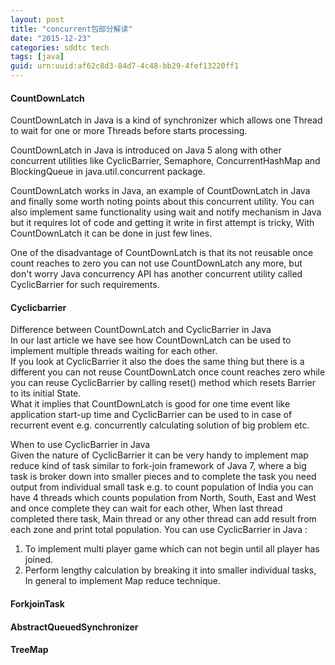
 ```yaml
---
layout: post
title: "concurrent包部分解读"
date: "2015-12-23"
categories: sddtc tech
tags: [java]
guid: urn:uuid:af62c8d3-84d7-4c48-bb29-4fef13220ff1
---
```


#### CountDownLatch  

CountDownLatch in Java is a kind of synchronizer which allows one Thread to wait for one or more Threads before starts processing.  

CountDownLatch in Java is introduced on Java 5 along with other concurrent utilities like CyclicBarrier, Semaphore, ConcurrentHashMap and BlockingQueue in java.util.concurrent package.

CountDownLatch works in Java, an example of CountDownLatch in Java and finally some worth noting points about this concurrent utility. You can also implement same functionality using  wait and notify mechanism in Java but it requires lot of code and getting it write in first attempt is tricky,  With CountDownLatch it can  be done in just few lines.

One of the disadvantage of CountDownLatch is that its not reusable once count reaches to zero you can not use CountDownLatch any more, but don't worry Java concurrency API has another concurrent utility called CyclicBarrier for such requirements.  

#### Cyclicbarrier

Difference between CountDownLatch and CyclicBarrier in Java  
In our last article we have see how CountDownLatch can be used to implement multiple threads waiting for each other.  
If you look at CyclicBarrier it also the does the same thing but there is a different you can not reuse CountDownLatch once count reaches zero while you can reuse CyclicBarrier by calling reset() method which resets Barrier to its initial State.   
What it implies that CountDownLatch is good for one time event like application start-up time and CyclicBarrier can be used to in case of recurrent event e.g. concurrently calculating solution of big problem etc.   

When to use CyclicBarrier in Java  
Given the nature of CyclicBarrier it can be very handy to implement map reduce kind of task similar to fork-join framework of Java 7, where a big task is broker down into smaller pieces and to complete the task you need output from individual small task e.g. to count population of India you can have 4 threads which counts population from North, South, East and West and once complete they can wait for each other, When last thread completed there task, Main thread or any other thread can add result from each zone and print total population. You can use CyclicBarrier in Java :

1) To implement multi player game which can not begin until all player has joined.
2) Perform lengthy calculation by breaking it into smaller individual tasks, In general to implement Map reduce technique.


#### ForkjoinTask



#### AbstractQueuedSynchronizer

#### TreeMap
··········
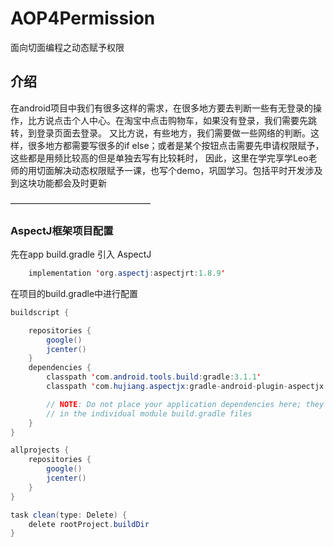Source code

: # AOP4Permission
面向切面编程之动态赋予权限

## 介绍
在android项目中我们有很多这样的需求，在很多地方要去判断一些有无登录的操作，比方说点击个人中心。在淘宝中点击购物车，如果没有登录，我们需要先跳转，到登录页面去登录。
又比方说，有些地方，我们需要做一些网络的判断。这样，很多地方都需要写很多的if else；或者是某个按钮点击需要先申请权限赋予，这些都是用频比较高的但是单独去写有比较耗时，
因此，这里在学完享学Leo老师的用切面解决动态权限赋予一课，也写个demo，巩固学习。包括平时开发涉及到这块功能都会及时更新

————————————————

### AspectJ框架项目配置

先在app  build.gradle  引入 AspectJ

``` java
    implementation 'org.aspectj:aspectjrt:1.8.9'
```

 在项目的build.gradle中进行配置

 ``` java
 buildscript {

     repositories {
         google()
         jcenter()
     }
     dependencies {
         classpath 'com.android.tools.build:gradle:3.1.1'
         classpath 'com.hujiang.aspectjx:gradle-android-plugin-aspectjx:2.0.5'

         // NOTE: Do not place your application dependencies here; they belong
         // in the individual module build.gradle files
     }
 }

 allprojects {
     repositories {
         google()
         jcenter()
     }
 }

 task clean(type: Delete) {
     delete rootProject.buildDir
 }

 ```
··········
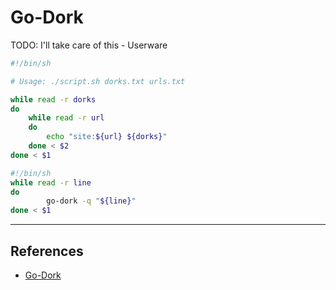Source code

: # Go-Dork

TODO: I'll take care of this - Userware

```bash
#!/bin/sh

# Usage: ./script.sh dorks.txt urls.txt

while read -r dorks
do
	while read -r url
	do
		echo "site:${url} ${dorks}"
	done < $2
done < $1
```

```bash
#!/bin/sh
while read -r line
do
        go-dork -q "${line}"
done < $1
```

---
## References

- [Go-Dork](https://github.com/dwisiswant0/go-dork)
··········
— Problem to solve —
Of the lines above, extract only those from the line with "Difference between CountDownLatch" to the line with "In our last", both included, exactly as written.

— Answer space —
Difference between CountDownLatch and CyclicBarrier in Java  
In our last article we have see how CountDownLatch can be used to implement multiple threads waiting for each other.  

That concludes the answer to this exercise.